▶ **What is expected**
Output the whole listing exactly, with no pictures.

▶ **Available records**

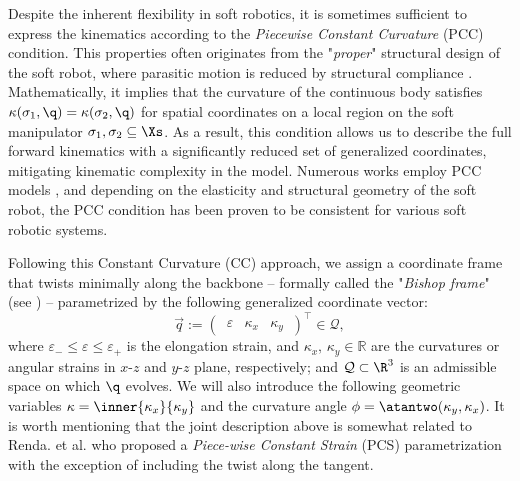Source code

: %
\begin{asm}
\label{asm:C2:pcc}
Despite the inherent flexibility in soft robotics, it is sometimes sufficient to express the kinematics according to the \emph{Piecewise Constant Curvature} (PCC) condition.  This properties often originates from the "\textit{proper}" structural design of the soft robot, where parasitic motion is reduced by structural compliance . Mathematically, it implies that the curvature of the continuous body satisfies $\kappa(\sigma_1,\q) = \kappa(\sigma_2,\q)$ for spatial coordinates on a local region on the soft manipulator $\sigma_1,\sigma_2 \subseteq \Xs$. As a result, this condition allows us to describe the full forward kinematics with a significantly reduced set of generalized coordinates, mitigating kinematic complexity in the model. Numerous works employ PCC models \cite{Falkenhahn2015,Katzschmann2019,Tatlicioglu2007,Marchese2016,Godage2016,DellaSantina2020a}, and depending on the elasticity  and structural geometry of the soft robot, the PCC condition has been proven to be consistent for various soft robotic systems.
\end{asm}
%
{Following this Constant Curvature (CC) approach, we assign a coordinate frame that twists minimally along the backbone -- formally called the "\textit{Bishop frame}" (see \cite{Bishop1975}) -- parametrized by the following generalized coordinate vector:}
%
\begin{equation}
\vec{q} := \begin{pmatrix}
\,\varepsilon & \kappa_x & \kappa_y\,
\end{pmatrix}^\top \in \mathcal{Q},
\label{eq:C2:coordinate}
\end{equation}
%
\noindent where $\varepsilon_{-} \le \varepsilon \le \varepsilon_{+}$ is the elongation strain, and $\kappa_x,\,\kappa_y\in\mathbb{R}$ are the curvatures or angular strains in $x$-$z$ and $y$-$z$ plane, respectively; and $\mathcal{Q} \subset \R^3$ is an admissible space on which $\q$ evolves. We will also introduce the following geometric variables $\kappa = \inner{\kappa_x}{\kappa_y}$ and the curvature angle $\phi = \atantwo(\kappa_y,\kappa_x)$. It is worth mentioning that the joint description above is somewhat related to Renda. et al. \cite{Renda2018} who proposed a \emph{Piece-wise Constant Strain} (PCS) parametrization with the exception of including the twist along the tangent.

▶ **Your response**
Source code

: %
\begin{asm}
\label{asm:C2:pcc}
Despite the inherent flexibility in soft robotics, it is sometimes sufficient to express the kinematics according to the \emph{Piecewise Constant Curvature} (PCC) condition.  This properties often originates from the "\textit{proper}" structural design of the soft robot, where parasitic motion is reduced by structural compliance . Mathematically, it implies that the curvature of the continuous body satisfies $\kappa(\sigma_1,\q) = \kappa(\sigma_2,\q)$ for spatial coordinates on a local region on the soft manipulator $\sigma_1,\sigma_2 \subseteq \Xs$. As a result, this condition allows us to describe the full forward kinematics with a significantly reduced set of generalized coordinates, mitigating kinematic complexity in the model. Numerous works employ PCC models \cite{Falkenhahn2015,Katzschmann2019,Tatlicioglu2007,Marchese2016,Godage2016,DellaSantina2020a}, and depending on the elasticity  and structural geometry of the soft robot, the PCC condition has been proven to be consistent for various soft robotic systems.
\end{asm}
%
{Following this Constant Curvature (CC) approach, we assign a coordinate frame that twists minimally along the backbone -- formally called the "\textit{Bishop frame}" (see \cite{Bishop1975}) -- parametrized by the following generalized coordinate vector:}
%
\begin{equation}
\vec{q} := \begin{pmatrix}
\,\varepsilon & \kappa_x & \kappa_y\,
\end{pmatrix}^\top \in \mathcal{Q},
\label{eq:C2:coordinate}
\end{equation}
%
\noindent where $\varepsilon_{-} \le \varepsilon \le \varepsilon_{+}$ is the elongation strain, and $\kappa_x,\,\kappa_y\in\mathbb{R}$ are the curvatures or angular strains in $x$-$z$ and $y$-$z$ plane, respectively; and $\mathcal{Q} \subset \R^3$ is an admissible space on which $\q$ evolves. We will also introduce the following geometric variables $\kappa = \inner{\kappa_x}{\kappa_y}$ and the curvature angle $\phi = \atantwo(\kappa_y,\kappa_x)$. It is worth mentioning that the joint description above is somewhat related to Renda. et al. \cite{Renda2018} who proposed a \emph{Piece-wise Constant Strain} (PCS) parametrization with the exception of including the twist along the tangent.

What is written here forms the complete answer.